→ What to work on: Keep the wording of every entry exactly as it is while leaving the pictures out of your copy.

→ Information provided:
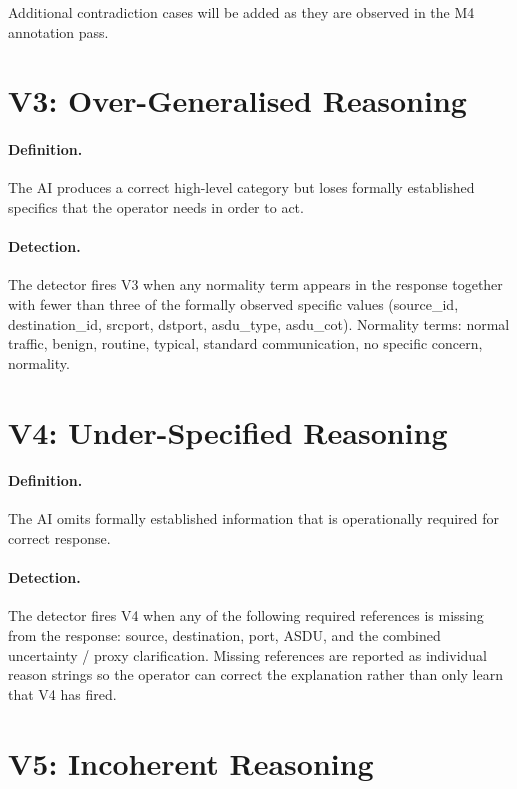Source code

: Additional contradiction cases will be added as they are observed in the
M4 annotation pass.

\section{V3: Over-Generalised Reasoning}
\label{sec:appendix-v3}

\paragraph{Definition.}
The AI produces a correct high-level category but loses formally
established specifics that the operator needs in order to act.

\paragraph{Detection.}
The detector fires V3 when any normality term appears in the response
together with fewer than three of the formally observed specific values
(source\_id, destination\_id, srcport, dstport, asdu\_type, asdu\_cot).
Normality terms: normal traffic, benign, routine, typical, standard
communication, no specific concern, normality.

\section{V4: Under-Specified Reasoning}
\label{sec:appendix-v4}

\paragraph{Definition.}
The AI omits formally established information that is operationally
required for correct response.

\paragraph{Detection.}
The detector fires V4 when any of the following required references is
missing from the response: source, destination, port, ASDU, and the
combined uncertainty / proxy clarification. Missing references are
reported as individual reason strings so the operator can correct the
explanation rather than only learn that V4 has fired.

\section{V5: Incoherent Reasoning}
\label{sec:appendix-v5}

→ Answer:
Source code

: Additional contradiction cases will be added as they are observed in the
M4 annotation pass.

\section{V3: Over-Generalised Reasoning}
\label{sec:appendix-v3}

\paragraph{Definition.}
The AI produces a correct high-level category but loses formally
established specifics that the operator needs in order to act.

\paragraph{Detection.}
The detector fires V3 when any normality term appears in the response
together with fewer than three of the formally observed specific values
(source\_id, destination\_id, srcport, dstport, asdu\_type, asdu\_cot).
Normality terms: normal traffic, benign, routine, typical, standard
communication, no specific concern, normality.

\section{V4: Under-Specified Reasoning}
\label{sec:appendix-v4}

\paragraph{Definition.}
The AI omits formally established information that is operationally
required for correct response.

\paragraph{Detection.}
The detector fires V4 when any of the following required references is
missing from the response: source, destination, port, ASDU, and the
combined uncertainty / proxy clarification. Missing references are
reported as individual reason strings so the operator can correct the
explanation rather than only learn that V4 has fired.

\section{V5: Incoherent Reasoning}
\label{sec:appendix-v5}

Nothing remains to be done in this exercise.